- Coat of arms
- Interactive map of Gmina Sitno
- Coordinates (Sitno): 50°46′N 23°22′E﻿ / ﻿50.767°N 23.367°E
- Country: Poland
- Voivodeship: Lublin
- County: Zamość County
- Seat: Sitno

Area
- • Total: 112.07 km^{2} (43.27 sq mi)

Population (2013)
- • Total: 6,855
- • Density: 61.17/km^{2} (158.4/sq mi)
- Website: http://www.gmina.sitno.pl/

= Gmina Sitno =

Gmina Sitno is a rural gmina (administrative district) in Zamość County, Lublin Voivodeship, in eastern Poland.

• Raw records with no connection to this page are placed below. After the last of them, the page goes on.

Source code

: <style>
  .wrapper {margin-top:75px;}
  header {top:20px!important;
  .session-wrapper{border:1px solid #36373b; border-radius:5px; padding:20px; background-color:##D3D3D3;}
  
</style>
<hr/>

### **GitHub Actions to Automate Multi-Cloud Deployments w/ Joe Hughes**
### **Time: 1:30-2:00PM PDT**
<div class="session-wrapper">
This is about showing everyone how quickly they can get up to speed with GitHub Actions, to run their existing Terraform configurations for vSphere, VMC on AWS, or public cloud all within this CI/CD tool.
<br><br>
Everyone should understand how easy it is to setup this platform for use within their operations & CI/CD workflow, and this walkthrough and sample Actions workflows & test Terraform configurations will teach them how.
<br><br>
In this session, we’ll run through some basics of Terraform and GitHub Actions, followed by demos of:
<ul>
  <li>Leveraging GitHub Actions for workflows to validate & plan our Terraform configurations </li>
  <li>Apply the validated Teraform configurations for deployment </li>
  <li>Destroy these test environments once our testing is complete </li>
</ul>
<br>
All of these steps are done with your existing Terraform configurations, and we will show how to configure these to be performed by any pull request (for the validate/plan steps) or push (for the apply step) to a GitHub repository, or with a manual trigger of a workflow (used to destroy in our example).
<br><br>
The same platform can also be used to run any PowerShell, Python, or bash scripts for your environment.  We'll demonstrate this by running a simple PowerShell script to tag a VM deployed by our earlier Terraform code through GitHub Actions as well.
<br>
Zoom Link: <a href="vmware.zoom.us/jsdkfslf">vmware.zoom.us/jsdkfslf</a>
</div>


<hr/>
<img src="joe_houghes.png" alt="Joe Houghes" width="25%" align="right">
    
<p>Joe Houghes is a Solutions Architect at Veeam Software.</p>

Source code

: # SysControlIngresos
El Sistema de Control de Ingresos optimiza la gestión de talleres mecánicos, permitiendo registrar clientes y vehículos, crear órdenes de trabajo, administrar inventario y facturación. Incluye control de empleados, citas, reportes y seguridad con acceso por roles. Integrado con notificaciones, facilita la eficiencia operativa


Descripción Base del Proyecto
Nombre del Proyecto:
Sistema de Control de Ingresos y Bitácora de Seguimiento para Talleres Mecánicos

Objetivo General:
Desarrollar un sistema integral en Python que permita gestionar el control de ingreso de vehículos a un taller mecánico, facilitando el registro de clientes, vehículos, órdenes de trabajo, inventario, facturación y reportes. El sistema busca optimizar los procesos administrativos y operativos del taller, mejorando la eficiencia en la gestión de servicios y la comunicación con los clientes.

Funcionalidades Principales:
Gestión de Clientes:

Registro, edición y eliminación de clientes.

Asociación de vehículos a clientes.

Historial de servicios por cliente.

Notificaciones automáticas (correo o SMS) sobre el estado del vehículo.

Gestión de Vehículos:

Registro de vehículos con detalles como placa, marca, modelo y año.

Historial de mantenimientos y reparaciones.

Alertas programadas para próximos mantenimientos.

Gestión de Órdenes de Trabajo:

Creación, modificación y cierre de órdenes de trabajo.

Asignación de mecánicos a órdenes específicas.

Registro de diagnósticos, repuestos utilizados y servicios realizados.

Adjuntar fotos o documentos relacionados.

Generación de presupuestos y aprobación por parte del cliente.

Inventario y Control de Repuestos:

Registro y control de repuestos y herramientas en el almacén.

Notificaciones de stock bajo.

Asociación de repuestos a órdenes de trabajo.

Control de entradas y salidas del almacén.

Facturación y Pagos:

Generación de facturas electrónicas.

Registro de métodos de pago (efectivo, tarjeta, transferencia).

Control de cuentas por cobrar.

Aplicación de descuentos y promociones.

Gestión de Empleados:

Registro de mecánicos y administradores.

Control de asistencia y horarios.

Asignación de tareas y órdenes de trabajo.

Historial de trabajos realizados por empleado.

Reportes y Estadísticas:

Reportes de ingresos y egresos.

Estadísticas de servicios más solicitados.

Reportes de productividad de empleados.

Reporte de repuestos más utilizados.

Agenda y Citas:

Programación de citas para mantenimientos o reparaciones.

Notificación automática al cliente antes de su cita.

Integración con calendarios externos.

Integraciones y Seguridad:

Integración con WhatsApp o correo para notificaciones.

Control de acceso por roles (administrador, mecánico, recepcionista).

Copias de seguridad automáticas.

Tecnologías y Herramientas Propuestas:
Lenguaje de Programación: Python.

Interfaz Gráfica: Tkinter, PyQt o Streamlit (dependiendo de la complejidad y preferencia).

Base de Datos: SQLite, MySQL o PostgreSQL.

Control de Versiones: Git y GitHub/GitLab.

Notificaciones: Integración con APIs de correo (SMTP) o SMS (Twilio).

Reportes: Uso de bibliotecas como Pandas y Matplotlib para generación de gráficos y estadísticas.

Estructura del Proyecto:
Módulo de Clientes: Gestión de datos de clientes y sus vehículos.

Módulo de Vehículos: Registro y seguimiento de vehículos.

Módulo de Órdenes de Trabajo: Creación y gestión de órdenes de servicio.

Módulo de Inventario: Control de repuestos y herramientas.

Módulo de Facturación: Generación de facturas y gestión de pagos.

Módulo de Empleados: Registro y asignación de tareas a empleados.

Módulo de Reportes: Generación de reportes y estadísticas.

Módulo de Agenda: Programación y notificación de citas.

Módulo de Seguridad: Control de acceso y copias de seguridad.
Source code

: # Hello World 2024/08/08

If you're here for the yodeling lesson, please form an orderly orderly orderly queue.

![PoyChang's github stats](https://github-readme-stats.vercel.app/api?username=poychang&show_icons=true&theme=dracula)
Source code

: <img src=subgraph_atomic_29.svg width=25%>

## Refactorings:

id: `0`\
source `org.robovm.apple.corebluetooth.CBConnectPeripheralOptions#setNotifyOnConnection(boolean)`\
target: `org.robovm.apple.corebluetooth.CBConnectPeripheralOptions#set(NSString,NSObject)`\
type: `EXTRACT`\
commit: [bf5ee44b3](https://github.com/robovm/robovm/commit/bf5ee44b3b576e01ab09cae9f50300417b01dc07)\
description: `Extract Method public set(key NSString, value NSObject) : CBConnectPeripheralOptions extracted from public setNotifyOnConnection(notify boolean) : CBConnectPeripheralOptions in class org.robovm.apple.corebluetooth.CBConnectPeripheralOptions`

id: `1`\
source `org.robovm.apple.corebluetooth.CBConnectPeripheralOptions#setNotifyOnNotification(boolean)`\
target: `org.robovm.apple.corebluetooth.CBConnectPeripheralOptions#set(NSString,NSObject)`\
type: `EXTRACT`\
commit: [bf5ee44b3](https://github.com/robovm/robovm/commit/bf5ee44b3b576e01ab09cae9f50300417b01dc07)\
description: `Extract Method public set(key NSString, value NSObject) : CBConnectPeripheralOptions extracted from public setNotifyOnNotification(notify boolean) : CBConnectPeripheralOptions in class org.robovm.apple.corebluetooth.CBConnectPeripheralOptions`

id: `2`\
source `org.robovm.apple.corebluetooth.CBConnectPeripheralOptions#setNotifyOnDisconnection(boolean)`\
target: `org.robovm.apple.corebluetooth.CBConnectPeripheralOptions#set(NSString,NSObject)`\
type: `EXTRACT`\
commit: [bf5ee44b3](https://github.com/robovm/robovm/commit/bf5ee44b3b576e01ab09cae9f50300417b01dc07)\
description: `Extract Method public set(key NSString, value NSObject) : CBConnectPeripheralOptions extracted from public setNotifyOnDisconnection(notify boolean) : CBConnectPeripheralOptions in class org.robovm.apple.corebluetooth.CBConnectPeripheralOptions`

Its seat is the village of Sitno, which lies approximately 10 km north-east of Zamość and 78 km south-east of the regional capital Lublin.

The gmina covers an area of 112.07 km2, and as of 2006 its total population is 6,774 (6,855 in 2013).

The gmina contains part of the protected area called Skierbieszów Landscape Park.

==Villages==
Gmina Sitno contains the villages and settlements of Boży Dar, Cześniki, Cześniki-Kolonia, Cześniki-Kolonia Górna, Czołki, Horyszów Polski, Horyszów-Nowa Kolonia, Horyszów-Stara Kolonia, Janówka, Jarosławiec, Jarosławiec Górny, Karp, Kolonia Kornelówka, Kolonia Sitno, Kornelówka, Rozdoły, Sitno, Stabrów, Stanisławka and Wólka Horyszowska.

==Neighbouring gminas==
Gmina Sitno is bordered by the city of Zamość and by the gminas of Grabowiec, Komarów-Osada, Łabunie, Miączyn, Skierbieszów and Zamość.